(Continued from Part 1)

To follow is “Take the Lead,” in which Antonio Banderas plays Pierre Dulaine, a dance instructor who volunteers his time to teach public school rejects how to ballroom. Of course, them punkasses laugh, ridicule, and treat him a like a joke. The teacher stays consistently calm and collected; he realizes he isn’t only there to teach them to dance but also some manners. Equipped with life-as-a-dance philosophy, the man with the smooth moves waltzes into their kids’ lives and change their attitudes step by step.
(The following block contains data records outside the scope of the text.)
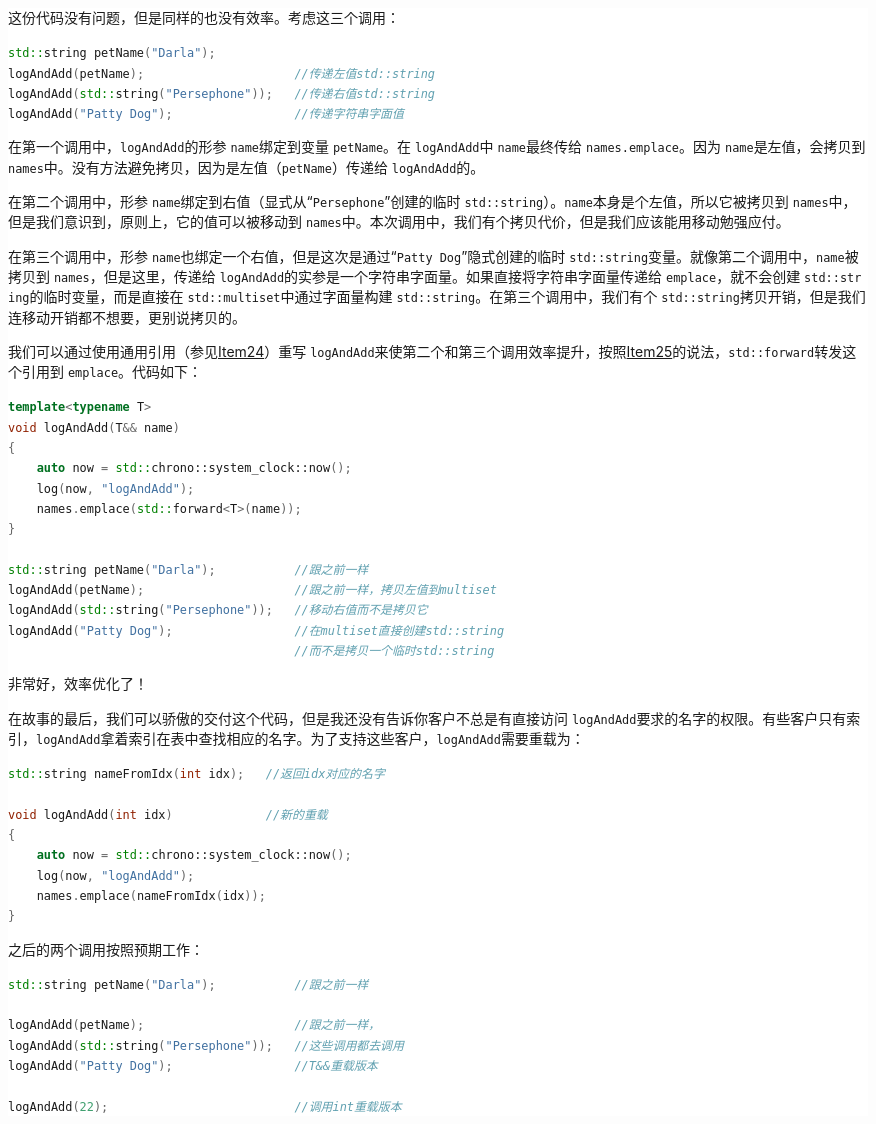 这份代码没有问题，但是同样的也没有效率。考虑这三个调用：

```cpp
std::string petName("Darla");
logAndAdd(petName);                     //传递左值std::string
logAndAdd(std::string("Persephone"));	//传递右值std::string
logAndAdd("Patty Dog");                 //传递字符串字面值
```

在第一个调用中，`logAndAdd`的形参 `name`绑定到变量 `petName`。在 `logAndAdd`中 `name`最终传给 `names.emplace`。因为 `name`是左值，会拷贝到 `names`中。没有方法避免拷贝，因为是左值（`petName`）传递给 `logAndAdd`的。

在第二个调用中，形参 `name`绑定到右值（显式从“`Persephone`”创建的临时 `std::string`）。`name`本身是个左值，所以它被拷贝到 `names`中，但是我们意识到，原则上，它的值可以被移动到 `names`中。本次调用中，我们有个拷贝代价，但是我们应该能用移动勉强应付。

在第三个调用中，形参 `name`也绑定一个右值，但是这次是通过“`Patty Dog`”隐式创建的临时 `std::string`变量。就像第二个调用中，`name`被拷贝到 `names`，但是这里，传递给 `logAndAdd`的实参是一个字符串字面量。如果直接将字符串字面量传递给 `emplace`，就不会创建 `std::string`的临时变量，而是直接在 `std::multiset`中通过字面量构建 `std::string`。在第三个调用中，我们有个 `std::string`拷贝开销，但是我们连移动开销都不想要，更别说拷贝的。

我们可以通过使用通用引用（参见[Item24](../5.RRefMovSemPerfForw/item24.md)）重写 `logAndAdd`来使第二个和第三个调用效率提升，按照[Item25](../5.RRefMovSemPerfForw/item25.md)的说法，`std::forward`转发这个引用到 `emplace`。代码如下：

```cpp
template<typename T>
void logAndAdd(T&& name)
{
    auto now = std::chrono::system_clock::now();
    log(now, "logAndAdd");
    names.emplace(std::forward<T>(name));
}

std::string petName("Darla");           //跟之前一样
logAndAdd(petName);                     //跟之前一样，拷贝左值到multiset
logAndAdd(std::string("Persephone"));	//移动右值而不是拷贝它
logAndAdd("Patty Dog");                 //在multiset直接创建std::string
                                        //而不是拷贝一个临时std::string
```

非常好，效率优化了！

在故事的最后，我们可以骄傲的交付这个代码，但是我还没有告诉你客户不总是有直接访问 `logAndAdd`要求的名字的权限。有些客户只有索引，`logAndAdd`拿着索引在表中查找相应的名字。为了支持这些客户，`logAndAdd`需要重载为：

```cpp
std::string nameFromIdx(int idx);   //返回idx对应的名字

void logAndAdd(int idx)             //新的重载
{
    auto now = std::chrono::system_clock::now();
    log(now, "logAndAdd");
    names.emplace(nameFromIdx(idx));
}
```

之后的两个调用按照预期工作：

```cpp
std::string petName("Darla");           //跟之前一样

logAndAdd(petName);                     //跟之前一样，
logAndAdd(std::string("Persephone")); 	//这些调用都去调用
logAndAdd("Patty Dog");                 //T&&重载版本

logAndAdd(22);                          //调用int重载版本
```
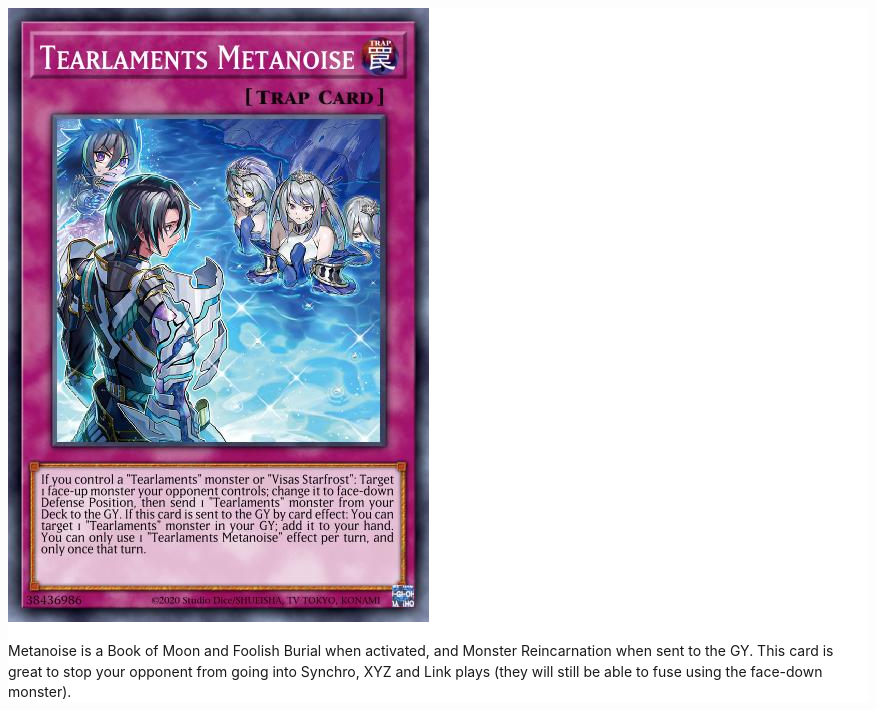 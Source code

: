 ![Tearlaments Metanoise](/cards/metanoise.jpg)

Metanoise is a Book of Moon and Foolish Burial when activated, and Monster Reincarnation when sent to the GY. This card is great to stop your opponent from going into Synchro, XYZ and Link plays (they will still be able to fuse using the face-down monster).
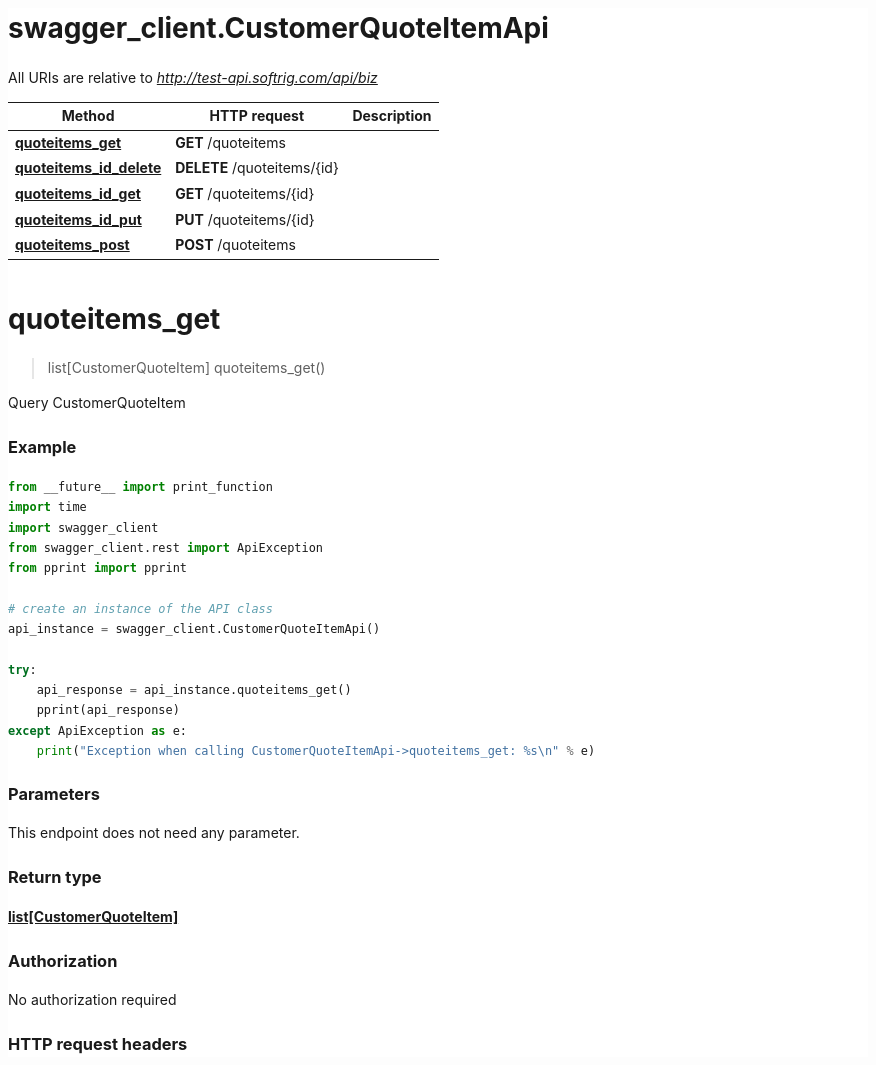 # swagger_client.CustomerQuoteItemApi

All URIs are relative to *http://test-api.softrig.com/api/biz*

Method | HTTP request | Description
------------- | ------------- | -------------
[**quoteitems_get**](CustomerQuoteItemApi.md#quoteitems_get) | **GET** /quoteitems | 
[**quoteitems_id_delete**](CustomerQuoteItemApi.md#quoteitems_id_delete) | **DELETE** /quoteitems/{id} | 
[**quoteitems_id_get**](CustomerQuoteItemApi.md#quoteitems_id_get) | **GET** /quoteitems/{id} | 
[**quoteitems_id_put**](CustomerQuoteItemApi.md#quoteitems_id_put) | **PUT** /quoteitems/{id} | 
[**quoteitems_post**](CustomerQuoteItemApi.md#quoteitems_post) | **POST** /quoteitems | 

# **quoteitems_get**
> list[CustomerQuoteItem] quoteitems_get()



Query CustomerQuoteItem

### Example
```python
from __future__ import print_function
import time
import swagger_client
from swagger_client.rest import ApiException
from pprint import pprint

# create an instance of the API class
api_instance = swagger_client.CustomerQuoteItemApi()

try:
    api_response = api_instance.quoteitems_get()
    pprint(api_response)
except ApiException as e:
    print("Exception when calling CustomerQuoteItemApi->quoteitems_get: %s\n" % e)
```

### Parameters
This endpoint does not need any parameter.

### Return type

[**list[CustomerQuoteItem]**](CustomerQuoteItem.md)

### Authorization

No authorization required

### HTTP request headers
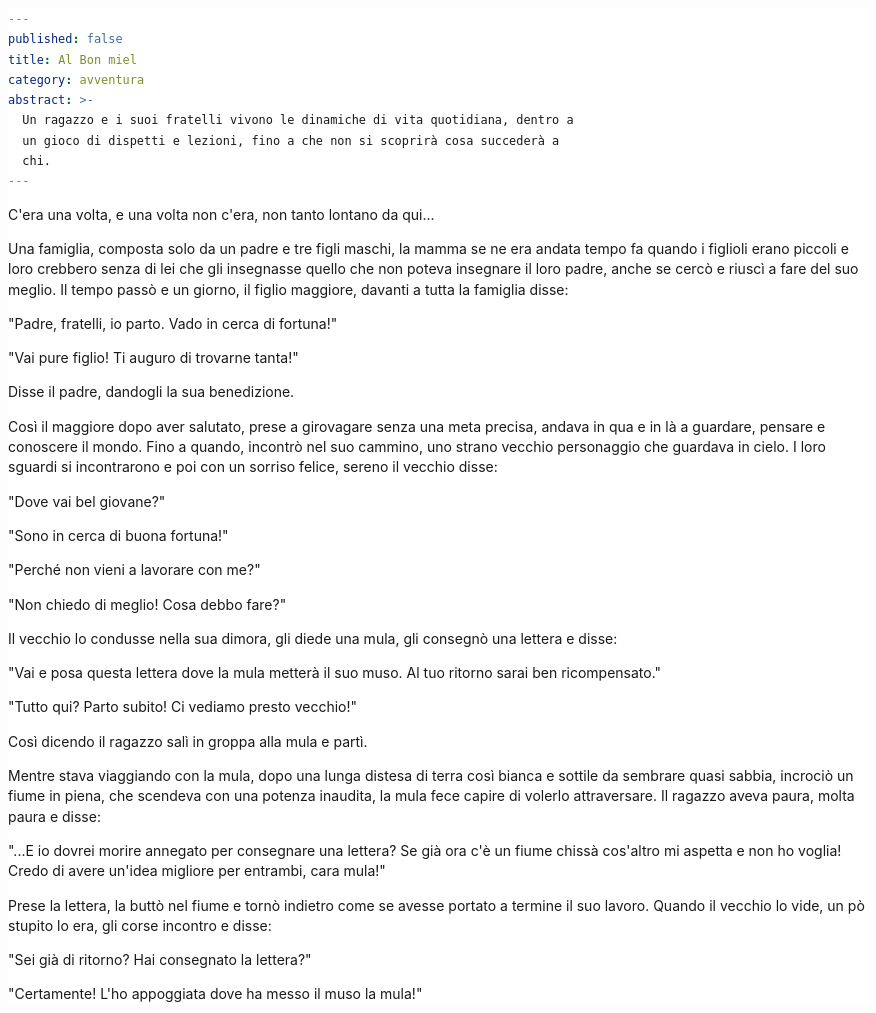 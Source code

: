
 ```yaml
---
published: false
title: Al Bon miel
category: avventura
abstract: >-
  Un ragazzo e i suoi fratelli vivono le dinamiche di vita quotidiana, dentro a
  un gioco di dispetti e lezioni, fino a che non si scoprirà cosa succederà a
  chi.
---
```

C'era una volta, e una volta non c'era, non tanto lontano da qui...

Una famiglia, composta solo da un padre e tre figli maschi, la mamma se ne era andata tempo fa quando i figlioli erano piccoli e loro crebbero senza di lei che gli insegnasse quello che non poteva insegnare il loro padre, anche se cercò e riuscì a fare del suo meglio. Il tempo passò e un giorno, il figlio maggiore, davanti a tutta la famiglia disse:

"Padre, fratelli, io parto. Vado in cerca di fortuna!"

"Vai pure figlio! Ti auguro di trovarne tanta!"

Disse il padre, dandogli la sua benedizione.

Così il maggiore dopo aver salutato, prese a girovagare senza una meta precisa, andava in qua e in là a guardare, pensare e conoscere il mondo.
Fino a quando, incontrò nel suo cammino, uno strano vecchio personaggio che guardava in cielo. I loro sguardi si incontrarono e poi con un sorriso felice, sereno il vecchio disse: 

"Dove vai bel giovane?"

"Sono in cerca di buona fortuna!"

"Perché non vieni a lavorare con me?"

"Non chiedo di meglio! Cosa debbo fare?"

Il vecchio lo condusse nella sua dimora, gli diede una mula, gli consegnò una lettera e disse:

"Vai e posa questa lettera dove la mula metterà il suo muso. Al tuo ritorno sarai ben ricompensato."

"Tutto qui? Parto subito! Ci vediamo presto vecchio!"

Così dicendo il ragazzo salì in groppa alla mula e partì. 

Mentre stava viaggiando con la mula, dopo una lunga distesa di terra così bianca e sottile da sembrare quasi sabbia, incrociò un fiume in piena, che scendeva con una potenza inaudita, la mula fece capire di volerlo attraversare. Il ragazzo aveva paura, molta paura e disse: 

"...E io dovrei morire annegato per consegnare una lettera? Se già ora c'è un fiume chissà cos'altro mi aspetta e non ho voglia! Credo di avere un'idea migliore per entrambi, cara mula!"

Prese la lettera, la buttò nel fiume e tornò indietro come se avesse portato a termine il suo lavoro. Quando il vecchio lo vide, un pò stupito lo era, gli corse incontro e disse:

"Sei già di ritorno? Hai consegnato la lettera?"

"Certamente! L'ho appoggiata dove ha messo il muso la mula!"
This is a better picture than “Step Up.” The ensemble is certainly above average with the likes of Rob Brown (“Finding Forrester”), Yaya DaCosta (“America’s Next Top Model”), Dante Basco (“The Debut”), Elijah Kelley (“Hairspray”), and Jenna Dewan (“Step Up”). But the top dog here is Antonio Banderas, who does his best work since singing as Che Guevarra in “Evita.” The actor walks into his scenes with such upright posture and cool charisma, he makes “being a gentleman” something refreshing. Now, the guy is dancing too and he’s very convincing at that. The movie’s highlight is Banderas participating in a smoldering tango. As for the dances, they’re not as rowdy and entertaining as “Step Up,” but “Take the Lead” covers more range. Besides the sexy tango, it has hip-shaking Latin dances, an energetic hip-hop, and a fanciful waltz.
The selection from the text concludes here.